Carrier

Anne Balay illuminates the seldom told stories of LGBTQ truck drivers

July 12, 2019 / Global

Anne Balay has a habit of getting fired, but she talks about it openly. “It’s a pattern which is awkward, but acknowledging it helps me emotionally,” she quipped with a chuckle.

While losing job after job might be a negative for some, it has opened up a breadth of opportunities for Balay. Now in her mid-50s, she is a collection of identities: professor, researcher, oral historian, mother, auto mechanic, truck driver, lesbian, and activist. She’s also the author of Semi Queer: Inside The World of Gay, Trans, and Black Truck Drivers, a collection of powerful interviews that illuminate the beauty and the hardships of the being LGBTQIA+ in the trucking industry.

Balay never planned to be a career truck driver. She turned to the industry after writing her first book, Steel Closets, about LGBTQIA+ steelworkers, and subsequently losing her university job. She loved engines and driving, but trucking school was an unexpected struggle. She failed the CDL test twice and only trucked professionally for 5 months before losing that job as well.

But Balay’s short time behind the wheel introduced her to the world of openly LGBTIA+ truck drivers. She was fascinated by the contrast between these individuals and their steel-working counterparts, “I wanted to know why steelworkers are anxious and closeted and truckers are not.”

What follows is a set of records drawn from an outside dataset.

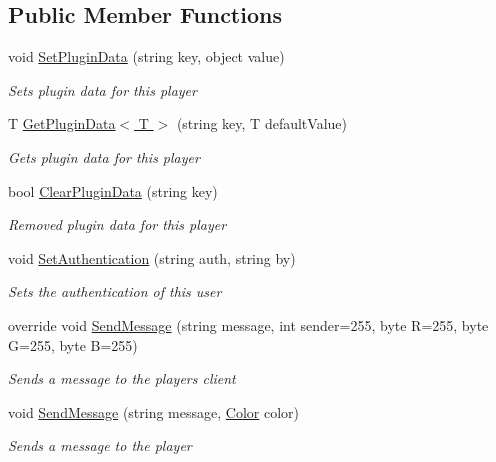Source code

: \subsection*{Public Member Functions}
\begin{DoxyCompactItemize}
\item 
void \hyperlink{class_o_t_a_1_1_base_player_a321156f56970ae2e127a2c19b74d3e4c}{Set\+Plugin\+Data} (string key, object value)
\begin{DoxyCompactList}\small\item\em Sets plugin data for this player \end{DoxyCompactList}\item 
T \hyperlink{class_o_t_a_1_1_base_player_a0049fdf67ce2ce991201cd293bae51b8}{Get\+Plugin\+Data$<$ T $>$} (string key, T default\+Value)
\begin{DoxyCompactList}\small\item\em Gets plugin data for this player \end{DoxyCompactList}\item 
bool \hyperlink{class_o_t_a_1_1_base_player_a66b7faa12f0ac91b28aaeb9390c4fa57}{Clear\+Plugin\+Data} (string key)
\begin{DoxyCompactList}\small\item\em Removed plugin data for this player \end{DoxyCompactList}\item 
void \hyperlink{class_o_t_a_1_1_base_player_a6143de9bea4088f34ef1da07ff84723a}{Set\+Authentication} (string auth, string by)
\begin{DoxyCompactList}\small\item\em Sets the authentication of this user \end{DoxyCompactList}\item 
override void \hyperlink{class_o_t_a_1_1_base_player_a59a949bff7e0cb3588079ae55edf1e74}{Send\+Message} (string message, int sender=255, byte R=255, byte G=255, byte B=255)
\begin{DoxyCompactList}\small\item\em Sends a message to the players client \end{DoxyCompactList}\item 
void \hyperlink{class_o_t_a_1_1_base_player_a2a4626d0161072d730cd6fbfdb01b3ce}{Send\+Message} (string message, \hyperlink{struct_microsoft_1_1_xna_1_1_framework_1_1_color}{Color} color)
\begin{DoxyCompactList}\small\item\em Sends a message to the player \end{DoxyCompactList}\end{DoxyCompactItemize}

Balay also wanted to dispel the public misperceptions about trucking. She acknowledged that she had her own assumptions before entering the industry about the freedom of being her own boss, earning a respectable paycheck, and having “cowboy” moments on the open road. What she found was that new drivers have very little autonomy over their time, especially those who work for large companies. They don’t make much money, at least for the first few years, and they often deal with maltreatment and appalling conditions.

To dig deeper, Balay re-immersed herself in trucking. She spent an entire summer doing ridealongs and frequenting truck stops, interviewing 66 gay, transgender, and black drivers whose stories became Semi Queer. Most of the individuals Anne spoke with share accounts of discrimination, verbal harassment, or sexual assault on the road. They discuss the physical and emotional difficulties of the job, their desire for more respect, and the challenges of finding an inclusive company.

These stories are challenging to read, but they were even more challenging to collect. “There’s so much trauma and it just gets really hard to hear,” said Balay. “Sixty-six stories was as many people’s lives as I could absorb right then.” For truck drivers’ lives to improve, it’s imperative to believe the stories, she said.

Although Semi Queer paints a somewhat desolate picture, Balay said that many LGBTQIA+ individuals count on trucking as a source of steady work after being turned away or cast out from other industries. She also discussed the freedom to exit potential harassment situations because mobility is built into their jobs. Perhaps most importantly, Balay maintained that every person she talked to stays in trucking simply because they love the work. They love driving with the windows down, operating the gears of a big machine, and feeling like they are making meaningful contributions.

“They go to the fields and watch people pick fruit, they take it to the store, and they buy it. They live in the world in an alive way. There’s a magic to it.”